DHAKA, Bangladesh—The United States and Britain should immediately stop supporting a Bangladeshi anti-crime force blamed for killing hundreds of suspects without trial if there is no visible effort to reform it, a rights group said Thursday.

The Rapid Action Battalion, or RAB, was responsible for more than 1,000 extra-judicial slayings in the preceding five years, a 2009 report by Human Rights Watch alleged.

The United Kingdom and United States have trained the Bangladeshi force as part of a counterterrorism strategy since at least 2008, leaked U.S. diplomatic cables say.

Britain trained RAB members on human rights issues, investigative interviewing techniques and other skills, according to a cable written by U.S. Ambassador James F. Moriarty in May 2009. The U.S. provided only human rights training in adherence to a U.S. law that made further assistance illegal because of the battalion’s past human rights violations, a cable he wrote in August 2008 said. The cables were released by WikiLeaks and published on the Guardian website.

The United States and Britain favor bolstering the RAB to strengthen counterterrorism operations in Bangladesh, and Moriarty wrote that it was the “enforcement organization best positioned to one day become a Bangladeshi” FBI.

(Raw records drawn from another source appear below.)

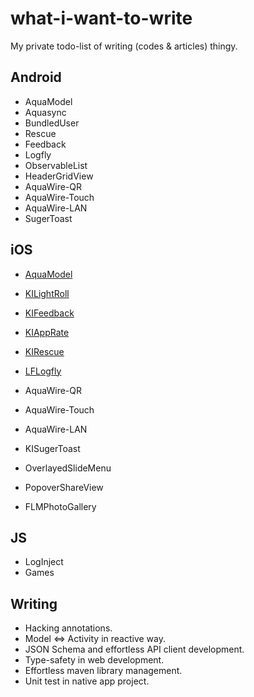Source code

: what-i-want-to-write
====================

My private todo-list of writing (codes &amp; articles) thingy.

Android
--

- AquaModel
- Aquasync
- BundledUser
- Rescue
- Feedback
- Logfly
- ObservableList
- HeaderGridView
- AquaWire-QR
- AquaWire-Touch
- AquaWire-LAN
- SugerToast

iOS
--

- [AquaModel](https://github.com/AQAquamarine/AquaModel)
- [KILightRoll](https://github.com/kaiinui/KILightRoll)
- [KIFeedback](https://github.com/kaiinui/KIFeedback)
- [KIAppRate](https://github.com/kaiinui/KIAppRate)
- [KIRescue](https://github.com/kaiinui/KIRescue)
- [LFLogfly](https://github.com/kaiinui/LFLogfly)
- AquaWire-QR
- AquaWire-Touch
- AquaWire-LAN
- KISugerToast

- OverlayedSlideMenu
- PopoverShareView
- FLMPhotoGallery

JS
--

- LogInject
- Games

Writing
--

- Hacking annotations.
- Model <=> Activity in reactive way.
- JSON Schema and effortless API client development.
- Type-safety in web development.
- Effortless maven library management.
- Unit test in native app project.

India, Bangladesh’s influential neighbor, also thinks the RAB could be a good option to fight terrorism, according to the cables.

The Muslim-majority nation of 150 million people has struggled against a terrorism threat in recent years after the Jumatul Mujahedeen Bangladesh group, which wants to establish strict Islamic law, bombed government offices and courts. RAB led operations against the group and captured its top leaders, who were later hanged.

The Jumatul Mujahedeen Bangladesh is trying to gain strength and other terror groups have international ties, Bangladeshi officials and local media say.

Moriarty said the RAB recognized the need to address allegations of past abuses and had incorporated human rights training at the RAB’s academy and in units of the force.

The Bangladeshi government has not commented on the allegations.

According to the cables, foreign diplomats in Dhaka believe that the battalion is enjoying a wide range of public support because of deteriorating law and order in Bangladesh.

But a nation cannot ensure law and order by being complicit in violating the very laws it should protect, Meenakshi Ganguly, the rights group’s South Asia director, told The Associated Press in an e-mail.

“Criminals should be arrested, prosecuted and punished, not randomly picked up and killed in an effort to put an end to the activities for which they are suspected,” Gunguly said.

Human Rights Watch said this is the time for the countries to pressure Bangladesh to reform the force.

“The UK and the U.S. should stop their cooperation unless there are immediate and visible efforts to reform RAB, and hold those responsible for human rights violations to account,” she said.

The New York-based group said continued violation of human rights by the battalion will only harm Bangladesh’s law enforcement capacity.

“Does Bangladesh really want a force that can easily run amok because it is protected by the state from being prosecuted for human rights violations,” she asked.